Raquille seketika memunculkan salah satu senjata sucinya yang merupakan sebuah belati dorong, yang pernah digunakannya ketika menaklukkan seekor kuda salah satu harta karun di negeri Brizora sebelumnya.
Raquille mengakses kekuatan dari belati dorong tersebut, hingga memancarkan proyeksi elemen petir merah, membuat Zchaira dengan lantas bersiaga karena yakin bahwa pemuda Elfman itu bertujuan untuk berhadapan dengannya.

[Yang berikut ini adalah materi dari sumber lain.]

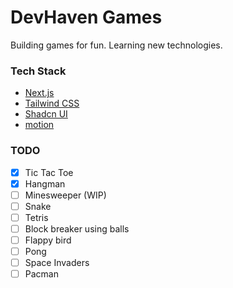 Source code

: # DevHaven Games

Building games for fun. Learning new technologies.

### Tech Stack

- [Next.js](https://nextjs.org/)
- [Tailwind CSS](https://tailwindcss.com/)
- [Shadcn UI](https://ui.shadcn.com/)
- [motion](https://motion.dev/)

### TODO

- [x] Tic Tac Toe
- [x] Hangman
- [ ] Minesweeper (WIP)
- [ ] Snake
- [ ] Tetris
- [ ] Block breaker using balls
- [ ] Flappy bird
- [ ] Pong
- [ ] Space Invaders
- [ ] Pacman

Dalam sekejap mata, Raquille seketika menghilang dan muncul di belakang Zchaira. Gadis lantas terkejut hingga menoleh ke belakang, namun hal tersebut cukup terlambat karena Raquille telah bergerak kembali dengan kecepatan yang sangat tinggi kembali ke posisi awalnya, sambil membawa Verre yang tidak sadarkan diri tepat dibelakang gadis tersebut.
*
“Cepat sekali... Senjata macam apa itu?” Gumam Zchaira dalam hati, terkejut karena tidak menyangka bahwa pergerakan dari pemuda Elfman itu ketika menggunakan belati dorong tersebut tampak sangat cepat hingga tidak bisa diperhatikan olehnya.
**
“Kakak... Aku membutuhkan sedikit bantuan disini...”

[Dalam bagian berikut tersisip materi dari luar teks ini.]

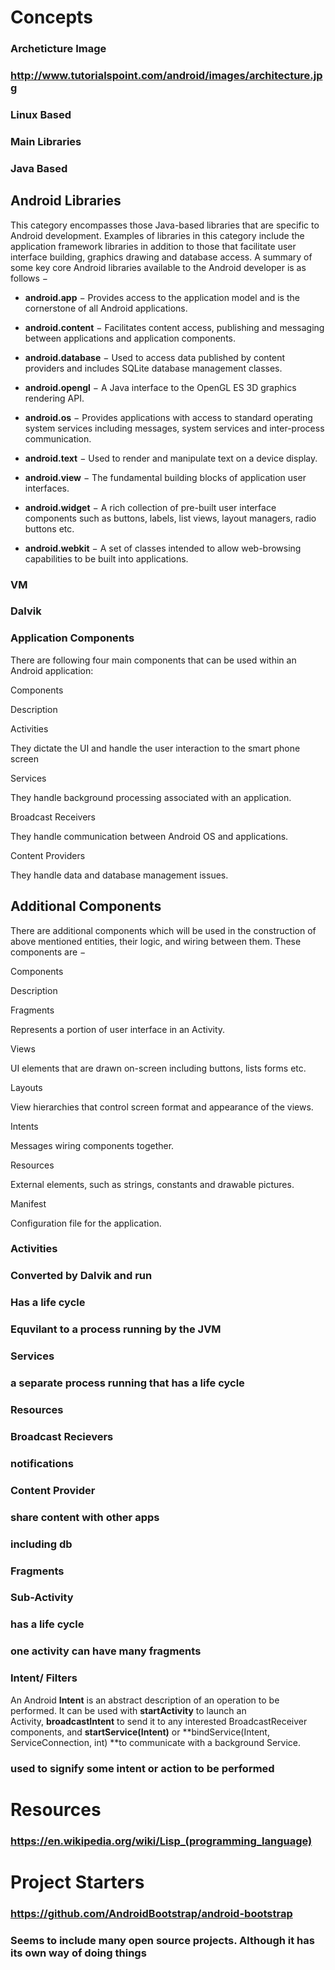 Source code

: # Concepts
### Archeticture Image
### http://www.tutorialspoint.com/android/images/architecture.jpg
### Linux Based
### Main Libraries
### Java Based
## Android Libraries

This category encompasses those Java-based libraries that are specific to Android development. Examples of libraries in this category include the application framework libraries in addition to those that facilitate user interface building, graphics drawing and database access. A summary of some key core Android libraries available to the Android developer is as follows −

*   **android.app** − Provides access to the application model and is the cornerstone of all Android applications.

*   **android.content** − Facilitates content access, publishing and messaging between applications and application components.

*   **android.database** − Used to access data published by content providers and includes SQLite database management classes.

*   **android.opengl** − A Java interface to the OpenGL ES 3D graphics rendering API.

*   **android.os** − Provides applications with access to standard operating system services including messages, system services and inter-process communication.

*   **android.text** − Used to render and manipulate text on a device display.

*   **android.view** − The fundamental building blocks of application user interfaces.

*   **android.widget** − A rich collection of pre-built user interface components such as buttons, labels, list views, layout managers, radio buttons etc.

*   **android.webkit** − A set of classes intended to allow web-browsing capabilities to be built into applications.
### VM
### Dalvik
### Application Components
There are following four main components that can be used within an Android application:







Components

Description





Activities

They dictate the UI and handle the user interaction to the smart phone screen





Services

They handle background processing associated with an application.





Broadcast Receivers

They handle communication between Android OS and applications.





Content Providers

They handle data and database management issues.









## Additional Components

There are additional components which will be used in the construction of above mentioned entities, their logic, and wiring between them. These components are −







Components

Description





Fragments

Represents a portion of user interface in an Activity.





Views

UI elements that are drawn on-screen including buttons, lists forms etc.





Layouts

View hierarchies that control screen format and appearance of the views.





Intents

Messages wiring components together.





Resources

External elements, such as strings, constants and drawable pictures.





Manifest

Configuration file for the application.  










### Activities
### Converted by Dalvik and run
### Has a life cycle
### Equvilant to a process running by the JVM
### Services
### a separate process running that has a life cycle
### Resources
### Broadcast Recievers
### notifications
### Content Provider
### share content with other apps
### including db
### Fragments
### Sub-Activity
### has a life cycle
### one activity can have many fragments
### Intent/ Filters
An Android **Intent** is an abstract description of an operation to be performed. It can be used with **startActivity** to launch an Activity, **broadcastIntent** to send it to any interested BroadcastReceiver components, and **startService(Intent)** or **bindService(Intent, ServiceConnection, int) **to communicate with a background Service.
### used to signify some intent or action to be performed
# Resources
### https://en.wikipedia.org/wiki/Lisp_(programming_language)
# Project Starters
### https://github.com/AndroidBootstrap/android-bootstrap
### Seems to include many open source projects. Although it has its own way of doing things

Saat menatap Zchaira untuk berancang meluncur ke arah gadis tersebut, sontak Phyton meminta tolong karena cukup kesulitan menangani empat Venerate sekaligus yang memiliki tingkatan setara dengan keponakannya tersebut.
Melihat Phyton nampak tersudut, Raquille pun mengurungkan niatnya untuk berhadapan dengan Zchaira, dan lebih memilih menuju ke arah Phyton dengan berjalan sesantai mungkin.
**
Phyton yang kewalahan menangani empat Continent Venerate sekaligus, lantas memunculkan senjata sucinya yang memiliki kemampuan elemen api hitam.
Saat keempat Venerate tersebut secara bersamaan hendak melancarkan serangan, Phyton pun mengambil ancang-ancang hendak melancarkan serangan yang besar ke arah mereka.
“Akh...”
Tanpa diduga, Gudov yang akhirnya datang membantu pemuda itu dengan melancarkan serangan proyeksi energi berwarna putih, hingga dua diantara Venerate yang dilawan oleh Phyton menerima serangan tersebut.